-- What to work on --
When you reach the line containing "We analyze TEDS", include it and stop; until then, return each line of the material exactly, starting with the first.

-- Source data --
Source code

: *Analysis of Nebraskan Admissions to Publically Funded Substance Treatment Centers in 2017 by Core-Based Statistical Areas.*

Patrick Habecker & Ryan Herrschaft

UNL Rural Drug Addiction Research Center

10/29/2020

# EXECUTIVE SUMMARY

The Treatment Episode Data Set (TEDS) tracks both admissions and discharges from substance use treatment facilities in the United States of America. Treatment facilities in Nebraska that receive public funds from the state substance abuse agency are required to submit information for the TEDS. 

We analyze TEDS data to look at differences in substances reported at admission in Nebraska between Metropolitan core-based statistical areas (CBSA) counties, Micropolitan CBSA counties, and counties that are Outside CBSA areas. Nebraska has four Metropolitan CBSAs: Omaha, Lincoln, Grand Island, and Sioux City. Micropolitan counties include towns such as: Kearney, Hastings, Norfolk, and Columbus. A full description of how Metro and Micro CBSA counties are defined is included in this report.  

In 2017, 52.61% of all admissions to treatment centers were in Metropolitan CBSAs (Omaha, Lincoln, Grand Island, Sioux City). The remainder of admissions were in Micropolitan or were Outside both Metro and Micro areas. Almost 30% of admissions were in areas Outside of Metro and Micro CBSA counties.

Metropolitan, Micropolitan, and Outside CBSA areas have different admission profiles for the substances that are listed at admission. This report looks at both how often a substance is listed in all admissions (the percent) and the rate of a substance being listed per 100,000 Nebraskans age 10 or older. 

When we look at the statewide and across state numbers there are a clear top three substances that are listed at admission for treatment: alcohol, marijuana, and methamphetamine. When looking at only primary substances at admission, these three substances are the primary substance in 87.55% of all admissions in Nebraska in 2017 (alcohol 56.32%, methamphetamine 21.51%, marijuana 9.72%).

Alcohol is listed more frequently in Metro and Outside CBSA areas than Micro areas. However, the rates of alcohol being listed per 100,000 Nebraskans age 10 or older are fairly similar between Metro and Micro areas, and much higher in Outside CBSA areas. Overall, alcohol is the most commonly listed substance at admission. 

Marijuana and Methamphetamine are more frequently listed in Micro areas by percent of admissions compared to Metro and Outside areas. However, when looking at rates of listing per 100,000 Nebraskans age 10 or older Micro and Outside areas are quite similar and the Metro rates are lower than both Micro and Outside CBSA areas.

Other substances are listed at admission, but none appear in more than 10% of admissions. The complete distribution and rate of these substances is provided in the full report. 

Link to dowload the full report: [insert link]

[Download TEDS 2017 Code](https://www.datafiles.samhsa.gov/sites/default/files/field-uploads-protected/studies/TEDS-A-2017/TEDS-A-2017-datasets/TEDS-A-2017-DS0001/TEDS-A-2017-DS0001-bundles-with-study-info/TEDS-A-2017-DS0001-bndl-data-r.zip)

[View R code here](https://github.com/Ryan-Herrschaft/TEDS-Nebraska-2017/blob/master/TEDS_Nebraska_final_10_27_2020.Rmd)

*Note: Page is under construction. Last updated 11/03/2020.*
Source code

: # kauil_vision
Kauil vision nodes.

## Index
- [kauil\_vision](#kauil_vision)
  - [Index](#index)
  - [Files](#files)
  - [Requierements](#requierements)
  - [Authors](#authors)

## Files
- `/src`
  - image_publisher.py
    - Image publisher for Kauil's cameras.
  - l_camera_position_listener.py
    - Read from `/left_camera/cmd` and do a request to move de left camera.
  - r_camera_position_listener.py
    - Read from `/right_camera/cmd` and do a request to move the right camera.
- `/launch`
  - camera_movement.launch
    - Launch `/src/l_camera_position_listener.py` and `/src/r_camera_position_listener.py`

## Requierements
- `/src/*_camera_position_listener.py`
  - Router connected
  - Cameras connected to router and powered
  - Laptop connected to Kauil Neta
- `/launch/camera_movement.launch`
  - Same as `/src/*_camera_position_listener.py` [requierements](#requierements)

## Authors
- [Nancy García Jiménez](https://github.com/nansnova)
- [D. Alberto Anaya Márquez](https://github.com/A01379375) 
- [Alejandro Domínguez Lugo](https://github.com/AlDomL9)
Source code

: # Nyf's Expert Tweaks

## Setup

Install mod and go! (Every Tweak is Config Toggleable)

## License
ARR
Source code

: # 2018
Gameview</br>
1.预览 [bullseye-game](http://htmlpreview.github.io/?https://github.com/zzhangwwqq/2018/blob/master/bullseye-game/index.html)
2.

-- Response to the task --
Source code

: *Analysis of Nebraskan Admissions to Publically Funded Substance Treatment Centers in 2017 by Core-Based Statistical Areas.*

Patrick Habecker & Ryan Herrschaft

UNL Rural Drug Addiction Research Center

10/29/2020

# EXECUTIVE SUMMARY

The Treatment Episode Data Set (TEDS) tracks both admissions and discharges from substance use treatment facilities in the United States of America. Treatment facilities in Nebraska that receive public funds from the state substance abuse agency are required to submit information for the TEDS. 

We analyze TEDS data to look at differences in substances reported at admission in Nebraska between Metropolitan core-based statistical areas (CBSA) counties, Micropolitan CBSA counties, and counties that are Outside CBSA areas. Nebraska has four Metropolitan CBSAs: Omaha, Lincoln, Grand Island, and Sioux City. Micropolitan counties include towns such as: Kearney, Hastings, Norfolk, and Columbus. A full description of how Metro and Micro CBSA counties are defined is included in this report.  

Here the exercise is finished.